Problem description
Nothing but the lines from the top of the data to the line holding "# CMD MCP Server" should be printed, word for word and both ends included; leave the pictures out.
+--
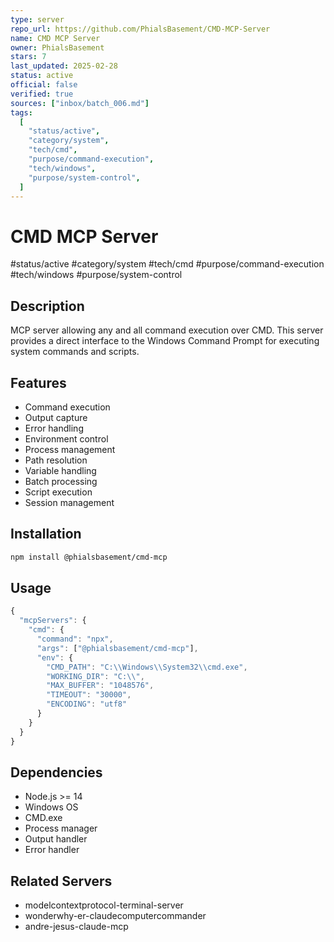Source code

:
 ```yaml
---
type: server
repo_url: https://github.com/PhialsBasement/CMD-MCP-Server
name: CMD MCP Server
owner: PhialsBasement
stars: 7
last_updated: 2025-02-28
status: active
official: false
verified: true
sources: ["inbox/batch_006.md"]
tags:
  [
    "status/active",
    "category/system",
    "tech/cmd",
    "purpose/command-execution",
    "tech/windows",
    "purpose/system-control",
  ]
---
```


# CMD MCP Server

#status/active #category/system #tech/cmd #purpose/command-execution #tech/windows #purpose/system-control

## Description

MCP server allowing any and all command execution over CMD. This server provides a direct interface to the Windows Command Prompt for executing system commands and scripts.

## Features

- Command execution
- Output capture
- Error handling
- Environment control
- Process management
- Path resolution
- Variable handling
- Batch processing
- Script execution
- Session management

## Installation

```bash
npm install @phialsbasement/cmd-mcp
```

## Usage

```javascript
{
  "mcpServers": {
    "cmd": {
      "command": "npx",
      "args": ["@phialsbasement/cmd-mcp"],
      "env": {
        "CMD_PATH": "C:\\Windows\\System32\\cmd.exe",
        "WORKING_DIR": "C:\\",
        "MAX_BUFFER": "1048576",
        "TIMEOUT": "30000",
        "ENCODING": "utf8"
      }
    }
  }
}
```

## Dependencies

- Node.js >= 14
- Windows OS
- CMD.exe
- Process manager
- Output handler
- Error handler

## Related Servers

- modelcontextprotocol-terminal-server
- wonderwhy-er-claudecomputercommander
- andre-jesus-claude-mcp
+--
Result of this task
Source code

:
 ```yaml
---
type: server
repo_url: https://github.com/PhialsBasement/CMD-MCP-Server
name: CMD MCP Server
owner: PhialsBasement
stars: 7
last_updated: 2025-02-28
status: active
official: false
verified: true
sources: ["inbox/batch_006.md"]
tags:
  [
    "status/active",
    "category/system",
    "tech/cmd",
    "purpose/command-execution",
    "tech/windows",
    "purpose/system-control",
  ]
---
```


# CMD MCP Server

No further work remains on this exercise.